### Task instructions
Once the line containing "in the paper." is found in the entries below, reproduce it and every line after it, stopping at and including the line containing "matrix of Simulation 1."; reproduce nothing else, and keep each line exact.

### Stored data entries
------------------------
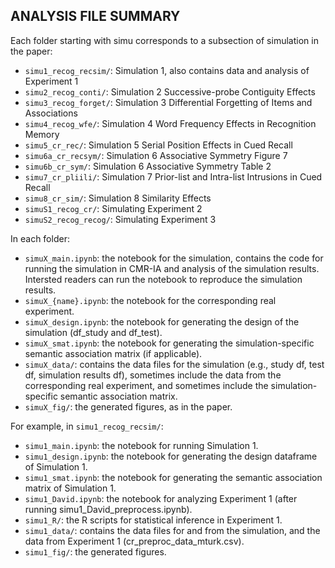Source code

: ## ANALYSIS FILE SUMMARY

Each folder starting with simu corresponds to a subsection of simulation in the paper:
- `simu1_recog_recsim/`: Simulation 1, also contains data and analysis of Experiment 1
- `simu2_recog_conti/`: Simulation 2 Successive-probe Contiguity Effects
- `simu3_recog_forget/`: Simulation 3 Differential Forgetting of Items and Associations
- `simu4_recog_wfe/`: Simulation 4 Word Frequency Effects in Recognition Memory
- `simu5_cr_rec/`: Simulation 5 Serial Position Effects in Cued Recall
- `simu6a_cr_recsym/`: Simulation 6 Associative Symmetry Figure 7
- `simu6b_cr_sym/`: Simulation 6 Associative Symmetry Table 2
- `simu7_cr_pliili/`: Simulation 7 Prior-list and Intra-list Intrusions in Cued Recall
- `simu8_cr_sim/`: Simulation 8 Similarity Effects
- `simuS1_recog_cr/`: Simulating Experiment 2
- `simuS2_recog_recog/`: Simulating Experiment 3

In each folder:
- `simuX_main.ipynb`: the notebook for the simulation, contains the code for running the simulation in CMR-IA and analysis of the simulation results. Intersted readers can run the notebook to reproduce the simulation results.
- `simuX_{name}.ipynb`: the notebook for the corresponding real experiment.
- `simuX_design.ipynb`: the notebook for generating the design of the simulation (df_study and df_test).
- `simuX_smat.ipynb`: the notebook for generating the simulation-specific semantic association matrix (if applicable).
- `simuX_data/`: contains the data files for the simulation (e.g., study df, test df, simulation results df), sometimes include the data from the corresponding real experiment, and sometimes include the simulation-specific semantic association matrix.
- `simuX_fig/`: the generated figures, as in the paper.

For example, in `simu1_recog_recsim/`:
- `simu1_main.ipynb`: the notebook for running Simulation 1.
- `simu1_design.ipynb`: the notebook for generating the design dataframe of Simulation 1.
- `simu1_smat.ipynb`: the notebook for generating the semantic association matrix of Simulation 1.
- `simu1_David.ipynb`: the notebook for analyzing Experiment 1 (after running simu1_David_preprocess.ipynb).
- `simu1_R/`: the R scripts for statistical inference in Experiment 1.
- `simu1_data/`: contains the data files for and from the simulation, and the data from Experiment 1 (cr_preproc_data_mturk.csv).
- `simu1_fig/`: the generated figures.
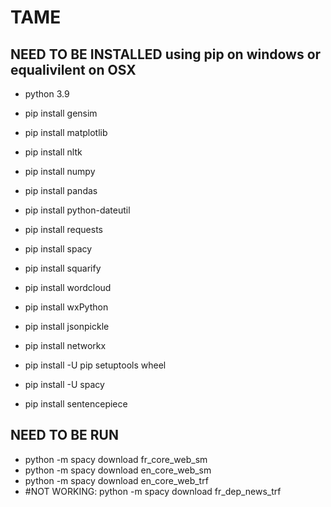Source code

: # TAME

## NEED TO BE INSTALLED using pip on windows or equalivilent on OSX
- python 3.9

- pip install gensim
- pip install matplotlib
- pip install nltk
- pip install numpy
- pip install pandas
- pip install python-dateutil
- pip install requests
- pip install spacy
- pip install squarify
- pip install wordcloud
- pip install wxPython
- pip install jsonpickle
- pip install networkx
- pip install -U pip setuptools wheel
- pip install -U spacy
- pip install sentencepiece

## NEED TO BE RUN
- python -m spacy download fr_core_web_sm
- python -m spacy download en_core_web_sm
- python -m spacy download en_core_web_trf
- #NOT WORKING: python -m spacy download fr_dep_news_trf
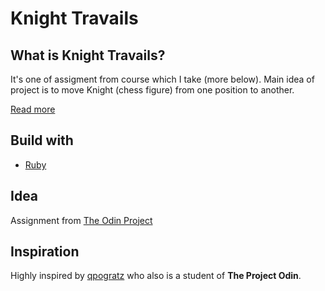 # Knight Travails

## What is Knight Travails?
It's one of assigment from course which I take (more below).
Main idea of project is to move Knight (chess figure) from one position to another.


[Read more](https://en.wikipedia.org/wiki/Self-balancing_binary_search_tree)

## Build with

* [Ruby](https://www.ruby-lang.org/)

## Idea
Assignment from [The Odin Project](https://www.theodinproject.com/)

## Inspiration
Highly inspired by [qpogratz](https://github.com/qpongratz/knights-travails)
who also is a student of **The Project Odin**.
------------------------
### Answer section
- `simuX_fig/`: the generated figures, as in the paper.

For example, in `simu1_recog_recsim/`:
- `simu1_main.ipynb`: the notebook for running Simulation 1.
- `simu1_design.ipynb`: the notebook for generating the design dataframe of Simulation 1.
- `simu1_smat.ipynb`: the notebook for generating the semantic association matrix of Simulation 1.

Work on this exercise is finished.